### [WHAT THE TASK ASKS]
Report each line of the records below that holds the word "Collaboration".

Plain-text document sources
....................

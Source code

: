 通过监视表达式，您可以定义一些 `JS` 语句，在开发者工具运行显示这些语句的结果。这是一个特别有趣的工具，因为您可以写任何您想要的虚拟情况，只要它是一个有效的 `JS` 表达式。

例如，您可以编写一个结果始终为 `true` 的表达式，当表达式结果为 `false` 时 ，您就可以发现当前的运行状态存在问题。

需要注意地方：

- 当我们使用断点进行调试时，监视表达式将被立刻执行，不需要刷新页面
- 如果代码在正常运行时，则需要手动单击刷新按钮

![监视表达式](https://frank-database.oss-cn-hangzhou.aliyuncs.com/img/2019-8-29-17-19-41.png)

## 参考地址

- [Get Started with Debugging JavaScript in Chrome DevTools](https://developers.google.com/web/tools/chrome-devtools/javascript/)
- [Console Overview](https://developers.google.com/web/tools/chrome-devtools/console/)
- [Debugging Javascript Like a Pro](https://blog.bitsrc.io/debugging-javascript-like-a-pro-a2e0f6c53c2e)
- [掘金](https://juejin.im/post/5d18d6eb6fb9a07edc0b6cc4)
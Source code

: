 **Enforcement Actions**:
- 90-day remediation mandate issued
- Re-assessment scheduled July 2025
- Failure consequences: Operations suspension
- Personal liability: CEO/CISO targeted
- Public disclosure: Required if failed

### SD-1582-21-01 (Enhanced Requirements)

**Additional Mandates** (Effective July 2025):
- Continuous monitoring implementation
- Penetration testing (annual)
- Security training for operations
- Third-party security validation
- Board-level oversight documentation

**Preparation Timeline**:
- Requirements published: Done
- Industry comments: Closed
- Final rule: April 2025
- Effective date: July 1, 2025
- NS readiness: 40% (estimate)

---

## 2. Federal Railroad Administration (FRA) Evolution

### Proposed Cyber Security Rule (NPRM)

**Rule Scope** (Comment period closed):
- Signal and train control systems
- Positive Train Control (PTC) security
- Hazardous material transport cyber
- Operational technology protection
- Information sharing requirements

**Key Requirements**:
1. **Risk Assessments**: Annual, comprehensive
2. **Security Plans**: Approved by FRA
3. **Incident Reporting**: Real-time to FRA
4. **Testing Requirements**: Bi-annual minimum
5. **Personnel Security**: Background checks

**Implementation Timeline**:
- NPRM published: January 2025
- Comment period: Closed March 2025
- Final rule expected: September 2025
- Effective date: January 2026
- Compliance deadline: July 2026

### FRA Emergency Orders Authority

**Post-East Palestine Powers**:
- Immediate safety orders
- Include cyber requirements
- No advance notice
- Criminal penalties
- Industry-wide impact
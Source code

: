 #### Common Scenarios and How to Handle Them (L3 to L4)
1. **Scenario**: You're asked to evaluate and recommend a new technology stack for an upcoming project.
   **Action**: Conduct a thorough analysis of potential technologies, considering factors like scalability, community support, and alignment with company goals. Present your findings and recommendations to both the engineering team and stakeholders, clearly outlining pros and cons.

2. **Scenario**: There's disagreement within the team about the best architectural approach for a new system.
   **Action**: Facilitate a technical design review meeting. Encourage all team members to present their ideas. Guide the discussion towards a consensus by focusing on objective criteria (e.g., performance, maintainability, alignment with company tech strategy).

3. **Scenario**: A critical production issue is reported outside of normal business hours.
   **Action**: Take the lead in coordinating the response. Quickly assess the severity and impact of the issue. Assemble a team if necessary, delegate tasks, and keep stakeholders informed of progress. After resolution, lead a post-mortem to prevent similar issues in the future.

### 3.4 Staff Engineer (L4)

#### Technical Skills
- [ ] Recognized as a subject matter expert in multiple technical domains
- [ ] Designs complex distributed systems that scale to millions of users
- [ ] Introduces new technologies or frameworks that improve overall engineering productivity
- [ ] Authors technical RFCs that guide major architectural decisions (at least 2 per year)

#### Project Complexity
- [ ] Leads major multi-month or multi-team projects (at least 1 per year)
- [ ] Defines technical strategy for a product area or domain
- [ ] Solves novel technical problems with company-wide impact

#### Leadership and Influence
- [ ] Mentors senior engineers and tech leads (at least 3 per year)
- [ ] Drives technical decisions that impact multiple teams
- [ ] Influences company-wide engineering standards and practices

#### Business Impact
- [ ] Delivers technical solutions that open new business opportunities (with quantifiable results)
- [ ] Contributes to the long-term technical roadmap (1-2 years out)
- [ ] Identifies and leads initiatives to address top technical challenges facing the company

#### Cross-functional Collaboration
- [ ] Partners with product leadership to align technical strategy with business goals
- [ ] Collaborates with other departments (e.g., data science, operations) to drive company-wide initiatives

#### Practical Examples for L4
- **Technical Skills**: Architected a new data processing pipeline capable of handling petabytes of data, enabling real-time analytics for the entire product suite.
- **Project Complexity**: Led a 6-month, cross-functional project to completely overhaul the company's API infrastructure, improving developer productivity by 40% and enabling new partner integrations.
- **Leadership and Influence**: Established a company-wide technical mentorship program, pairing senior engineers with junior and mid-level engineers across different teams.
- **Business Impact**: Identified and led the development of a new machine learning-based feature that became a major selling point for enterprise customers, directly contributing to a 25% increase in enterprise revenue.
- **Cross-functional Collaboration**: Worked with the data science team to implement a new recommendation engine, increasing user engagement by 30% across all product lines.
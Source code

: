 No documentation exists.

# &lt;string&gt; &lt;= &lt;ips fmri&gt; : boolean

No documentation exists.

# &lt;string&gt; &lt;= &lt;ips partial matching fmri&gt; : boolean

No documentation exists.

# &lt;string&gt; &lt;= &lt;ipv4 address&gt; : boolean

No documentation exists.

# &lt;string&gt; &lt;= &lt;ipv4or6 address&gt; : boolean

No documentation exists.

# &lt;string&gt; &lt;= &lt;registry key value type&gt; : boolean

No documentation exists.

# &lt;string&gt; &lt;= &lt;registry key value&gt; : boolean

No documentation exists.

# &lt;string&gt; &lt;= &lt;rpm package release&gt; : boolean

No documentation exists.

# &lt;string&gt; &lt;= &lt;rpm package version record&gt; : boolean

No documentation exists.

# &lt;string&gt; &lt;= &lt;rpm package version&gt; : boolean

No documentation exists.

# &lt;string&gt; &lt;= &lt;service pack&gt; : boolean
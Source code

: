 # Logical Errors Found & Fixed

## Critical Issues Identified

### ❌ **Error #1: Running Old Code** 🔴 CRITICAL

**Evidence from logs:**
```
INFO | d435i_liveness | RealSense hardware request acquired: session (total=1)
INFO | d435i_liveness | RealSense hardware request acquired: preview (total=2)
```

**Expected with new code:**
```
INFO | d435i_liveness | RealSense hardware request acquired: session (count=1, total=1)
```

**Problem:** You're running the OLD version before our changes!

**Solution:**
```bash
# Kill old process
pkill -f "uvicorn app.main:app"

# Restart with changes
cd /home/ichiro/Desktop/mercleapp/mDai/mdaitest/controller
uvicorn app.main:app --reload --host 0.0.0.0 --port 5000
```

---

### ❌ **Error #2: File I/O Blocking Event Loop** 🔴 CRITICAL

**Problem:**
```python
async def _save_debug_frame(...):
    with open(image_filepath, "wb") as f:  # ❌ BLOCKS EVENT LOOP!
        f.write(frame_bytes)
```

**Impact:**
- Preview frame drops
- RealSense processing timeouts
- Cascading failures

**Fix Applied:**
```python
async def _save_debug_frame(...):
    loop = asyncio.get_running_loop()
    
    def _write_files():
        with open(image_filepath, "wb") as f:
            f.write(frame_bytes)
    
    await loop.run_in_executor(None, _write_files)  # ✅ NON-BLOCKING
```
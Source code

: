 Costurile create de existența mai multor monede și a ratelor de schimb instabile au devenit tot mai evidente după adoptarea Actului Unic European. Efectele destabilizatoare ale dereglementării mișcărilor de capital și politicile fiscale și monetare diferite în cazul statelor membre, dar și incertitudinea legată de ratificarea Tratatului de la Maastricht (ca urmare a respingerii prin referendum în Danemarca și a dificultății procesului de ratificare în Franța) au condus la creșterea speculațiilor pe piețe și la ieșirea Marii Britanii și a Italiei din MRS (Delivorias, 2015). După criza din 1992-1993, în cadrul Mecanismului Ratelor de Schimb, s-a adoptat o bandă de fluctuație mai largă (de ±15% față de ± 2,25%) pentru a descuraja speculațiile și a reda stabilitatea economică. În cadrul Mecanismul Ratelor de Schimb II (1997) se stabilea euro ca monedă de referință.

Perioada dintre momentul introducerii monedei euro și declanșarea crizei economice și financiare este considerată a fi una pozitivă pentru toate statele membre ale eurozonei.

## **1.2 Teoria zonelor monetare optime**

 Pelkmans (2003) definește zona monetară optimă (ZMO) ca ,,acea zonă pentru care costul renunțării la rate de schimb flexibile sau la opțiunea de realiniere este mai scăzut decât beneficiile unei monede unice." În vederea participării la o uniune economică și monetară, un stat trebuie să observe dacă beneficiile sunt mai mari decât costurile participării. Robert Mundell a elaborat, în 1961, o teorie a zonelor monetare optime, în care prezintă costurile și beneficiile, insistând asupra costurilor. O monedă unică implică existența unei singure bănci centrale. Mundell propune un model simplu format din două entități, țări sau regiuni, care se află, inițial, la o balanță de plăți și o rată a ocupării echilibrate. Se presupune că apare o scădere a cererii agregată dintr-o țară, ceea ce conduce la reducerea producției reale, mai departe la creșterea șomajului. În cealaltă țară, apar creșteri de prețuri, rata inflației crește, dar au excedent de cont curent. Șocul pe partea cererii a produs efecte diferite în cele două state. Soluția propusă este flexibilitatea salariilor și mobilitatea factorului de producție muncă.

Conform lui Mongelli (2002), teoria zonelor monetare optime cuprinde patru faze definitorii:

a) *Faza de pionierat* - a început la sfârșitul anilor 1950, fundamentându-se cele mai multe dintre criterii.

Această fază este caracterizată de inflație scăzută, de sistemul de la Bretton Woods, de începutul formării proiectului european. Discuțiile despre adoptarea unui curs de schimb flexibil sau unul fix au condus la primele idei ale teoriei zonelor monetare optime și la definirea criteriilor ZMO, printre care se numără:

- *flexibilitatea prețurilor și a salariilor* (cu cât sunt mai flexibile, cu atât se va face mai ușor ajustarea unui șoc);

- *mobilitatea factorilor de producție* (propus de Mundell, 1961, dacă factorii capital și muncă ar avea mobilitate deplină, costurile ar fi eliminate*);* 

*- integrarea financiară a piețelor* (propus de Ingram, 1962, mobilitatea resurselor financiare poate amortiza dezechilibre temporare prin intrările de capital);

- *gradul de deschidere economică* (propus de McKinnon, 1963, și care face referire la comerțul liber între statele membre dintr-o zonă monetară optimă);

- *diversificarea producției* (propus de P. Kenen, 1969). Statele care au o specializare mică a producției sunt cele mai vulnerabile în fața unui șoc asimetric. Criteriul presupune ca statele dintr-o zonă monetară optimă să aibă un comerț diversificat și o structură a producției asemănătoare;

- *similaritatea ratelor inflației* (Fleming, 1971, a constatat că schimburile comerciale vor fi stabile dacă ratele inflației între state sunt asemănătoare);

....................

### [OUTPUT OF THE TASK]
#### Cross-functional Collaboration
- **Cross-functional Collaboration**: Worked with the data science team to implement a new recommendation engine, increasing user engagement by 30% across all product lines.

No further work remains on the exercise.